After a successful London debut in 2019, Quirk’s headed back across the pond this month for their second UK event. It’s well known that ‘seconds’ are notoriously difficult – bands with triumphantly successful first albums often struggle with ‘bad second album syndrome’ and second time novelists with best-selling works of fiction struggle to put pen to paper for their second book. Was London 2020 going to be the Quirk’s UK team’s difficult second conference?

In terms of pure numbers, the answer is no. According to the follow up email from Dan Quirk, this year the event hosted a total of 1,348 attendees (up from 1250 in 2019) and 40% of those registered were clients. The average number of hours spent at the conference across the two days was almost 12 and the Klik badges recorded over 20,000 connections made between attendees. I personally find the Klik badges incredibly helpful for networking – they make connecting with people quick and simple and remove the risk of losing important contacts because of misplaced business cards.

Although Quirk’s is primarily a trade show rather than a conference, there was some good content on stage. While Quirk’s 2019 London event had a successful content partnership with global research association ESOMAR, this year’s event had an expanded collection of collaborations, with ESOMAR, AURA, the Qualitative Research Consultants Association and Insight Management Academy all curating sessions. These partnerships are a great way for Quirk’s to promote excellence across the industry and showcase great quality case studies for attendees.

Here are some of the stand-out presentations from the event:

  • Beyond NPS: Driving a business forward with practical tangible insights, Synectics and Rainmakers CSI (AURA curated session)

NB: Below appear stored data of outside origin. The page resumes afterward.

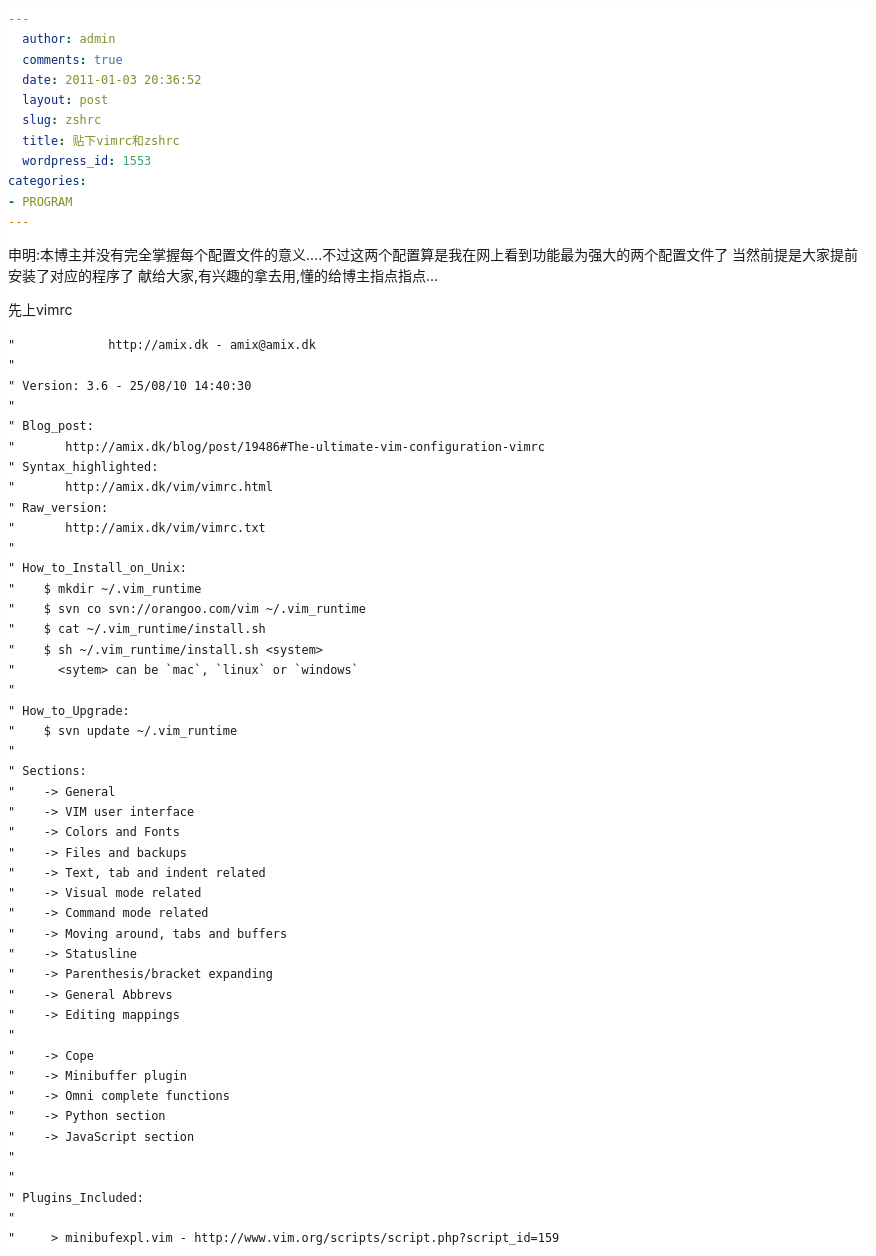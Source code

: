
 ```yaml
---
  author: admin
  comments: true
  date: 2011-01-03 20:36:52
  layout: post
  slug: zshrc
  title: 贴下vimrc和zshrc
  wordpress_id: 1553
categories:
- PROGRAM
---
```


申明:本博主并没有完全掌握每个配置文件的意义....不过这两个配置算是我在网上看到功能最为强大的两个配置文件了
当然前提是大家提前安装了对应的程序了
献给大家,有兴趣的拿去用,懂的给博主指点指点...

先上vimrc

    "             http://amix.dk - amix@amix.dk
    "
    " Version: 3.6 - 25/08/10 14:40:30
    "
    " Blog_post: 
    "       http://amix.dk/blog/post/19486#The-ultimate-vim-configuration-vimrc
    " Syntax_highlighted:
    "       http://amix.dk/vim/vimrc.html
    " Raw_version: 
    "       http://amix.dk/vim/vimrc.txt
    "
    " How_to_Install_on_Unix:
    "    $ mkdir ~/.vim_runtime
    "    $ svn co svn://orangoo.com/vim ~/.vim_runtime
    "    $ cat ~/.vim_runtime/install.sh
    "    $ sh ~/.vim_runtime/install.sh <system>
    "      <sytem> can be `mac`, `linux` or `windows`
    "
    " How_to_Upgrade:
    "    $ svn update ~/.vim_runtime
    "
    " Sections:
    "    -> General
    "    -> VIM user interface
    "    -> Colors and Fonts
    "    -> Files and backups
    "    -> Text, tab and indent related
    "    -> Visual mode related
    "    -> Command mode related
    "    -> Moving around, tabs and buffers
    "    -> Statusline
    "    -> Parenthesis/bracket expanding
    "    -> General Abbrevs
    "    -> Editing mappings
    "
    "    -> Cope
    "    -> Minibuffer plugin
    "    -> Omni complete functions
    "    -> Python section
    "    -> JavaScript section
    "
    "
    " Plugins_Included:
    " 
    "     > minibufexpl.vim - http://www.vim.org/scripts/script.php?script_id=159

We all know of globally giant organisations which use insights to inform decision making on a daily basis. But, how can small or medium sized businesses without an entire team dedicated to data and research, use insights? In this presentation, Rainmakers CSI and Synectics, a UK based, AIM listed company working in advanced security and surveillance equipment, explained their five tips for helping small and medium sized businesses work effectively with their insights agencies. This presentation was significant because it emphasised that regardless of company size or audience, practical, tangible insights can and should be accessible and actionable for all businesses, not just giants, in order to drive positive change.

  • Live Lens: Getting closer to consumers, Sky (ESOMAR curated session)

This ESOMAR Young Researcher of the year award winning presentation was interesting because it shows how researchers can use the evolution of social communication to connect with consumers for research. Sky used their Live Lens methodology to hear real-time reactions to TV shows such as ‘Chernobyl’ and ‘Riviera’ from viewers watching in their own homes, using their own smartphones. Participants gave reactions to moments on screen using text, GIFs or emojis as they would within their own WhatsApp conversations, providing the insights team with a depth of understanding that went beyond viewing figure data. This is significant because the insights team at Sky can use the conversations to locate the exact moments in a programme which engage audiences. They can then use these findings to directly inform social media messaging and communications around the show.

  • Love Island: The cultural zeitgeist, ITV

Being a recovering Love Island addict myself, I was not surprised by the big crowd that gathered to see this presentation.  The ITV audiences team showed how, by integrating multiple methodologies, they determine Love Island’s footprint. They predict the cultural trends that feed into the shows’ success, the types of content that keep viewers engaged (the challenges audiences enjoy the most) and also the brands that Love Island should partner with. I’ve always been curious about the ROI that brands who sponsor programmes such as Love Island see from their massive investments, so it was interesting to see that the ITV team could prove that brands had indeed seen significant influxes of web visitors and searches amongst Love Island viewers as a result of their promotions.

Away from the content, there was also a busy exhibition area, with decent exhibitors from a range of suppliers. My personal favourite was the OnePoll pub, providing a perfect dive into British social life for anyone new to the UK, or respite for tired conference-goers in need of a pint. And a shout out to E-Tabs whose interactive games are always a success.

Quirk’s showed that despite last year’s success they’re committed to improving and evolving the conference year by year. Like the brands and insights teams Quirk’s cater for, they are committed to learning and understanding the experience they provide, in order to meet our needs better. By building on feedback from last year Quirk’s has created a great start to the 2020 MRX events calendar. I’m looking forward to seeing how the event evolves next year.